Beginning with the line that has "Determine the latest" in it, transcribe the listing exactly through its final line, and add nothing.

**Data provided**.
--------
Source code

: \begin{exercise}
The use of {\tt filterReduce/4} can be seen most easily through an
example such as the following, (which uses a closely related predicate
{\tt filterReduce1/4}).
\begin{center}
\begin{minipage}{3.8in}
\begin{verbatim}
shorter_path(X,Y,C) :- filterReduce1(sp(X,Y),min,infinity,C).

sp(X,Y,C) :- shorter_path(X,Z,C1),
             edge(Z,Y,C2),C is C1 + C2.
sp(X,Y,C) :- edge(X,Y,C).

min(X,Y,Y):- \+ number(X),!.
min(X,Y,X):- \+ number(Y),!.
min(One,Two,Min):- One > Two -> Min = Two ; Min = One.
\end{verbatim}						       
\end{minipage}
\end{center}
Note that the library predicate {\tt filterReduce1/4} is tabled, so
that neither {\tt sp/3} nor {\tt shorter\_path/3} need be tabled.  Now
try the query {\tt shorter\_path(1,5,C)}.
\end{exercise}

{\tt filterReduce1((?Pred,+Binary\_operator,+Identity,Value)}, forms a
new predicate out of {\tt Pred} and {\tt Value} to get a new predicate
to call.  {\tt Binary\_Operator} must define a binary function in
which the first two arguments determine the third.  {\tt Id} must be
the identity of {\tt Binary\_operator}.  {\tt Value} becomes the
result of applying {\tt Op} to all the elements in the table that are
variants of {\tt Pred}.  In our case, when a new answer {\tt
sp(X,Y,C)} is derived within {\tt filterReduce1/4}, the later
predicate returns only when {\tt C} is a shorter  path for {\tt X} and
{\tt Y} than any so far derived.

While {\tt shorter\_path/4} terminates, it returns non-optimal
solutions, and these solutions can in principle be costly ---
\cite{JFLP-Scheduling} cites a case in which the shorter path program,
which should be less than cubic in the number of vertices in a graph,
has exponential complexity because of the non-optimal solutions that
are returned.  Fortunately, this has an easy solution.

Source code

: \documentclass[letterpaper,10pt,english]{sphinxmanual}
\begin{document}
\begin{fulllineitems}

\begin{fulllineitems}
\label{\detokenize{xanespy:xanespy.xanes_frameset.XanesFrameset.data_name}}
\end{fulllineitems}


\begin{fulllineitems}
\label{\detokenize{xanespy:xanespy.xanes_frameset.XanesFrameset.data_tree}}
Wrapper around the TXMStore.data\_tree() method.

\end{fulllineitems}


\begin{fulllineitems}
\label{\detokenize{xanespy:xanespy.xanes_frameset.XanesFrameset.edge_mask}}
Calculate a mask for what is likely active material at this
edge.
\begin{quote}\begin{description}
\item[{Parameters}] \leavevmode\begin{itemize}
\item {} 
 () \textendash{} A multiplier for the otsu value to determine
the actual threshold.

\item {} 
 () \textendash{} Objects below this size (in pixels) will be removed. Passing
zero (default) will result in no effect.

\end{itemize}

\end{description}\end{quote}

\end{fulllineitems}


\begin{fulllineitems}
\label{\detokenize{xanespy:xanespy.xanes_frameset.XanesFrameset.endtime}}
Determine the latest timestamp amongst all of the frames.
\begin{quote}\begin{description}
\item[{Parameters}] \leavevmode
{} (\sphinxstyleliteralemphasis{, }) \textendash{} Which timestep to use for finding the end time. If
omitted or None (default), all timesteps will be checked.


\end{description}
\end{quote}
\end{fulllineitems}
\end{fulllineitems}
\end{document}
--------
**Written response**.
Determine the latest timestamp amongst all of the frames.
\begin{quote}\begin{description}
\item[{Parameters}] \leavevmode
{} (\sphinxstyleliteralemphasis{, }) \textendash{} Which timestep to use for finding the end time. If
omitted or None (default), all timesteps will be checked.


\end{description}
\end{quote}
\end{fulllineitems}
\end{fulllineitems}
\end{document}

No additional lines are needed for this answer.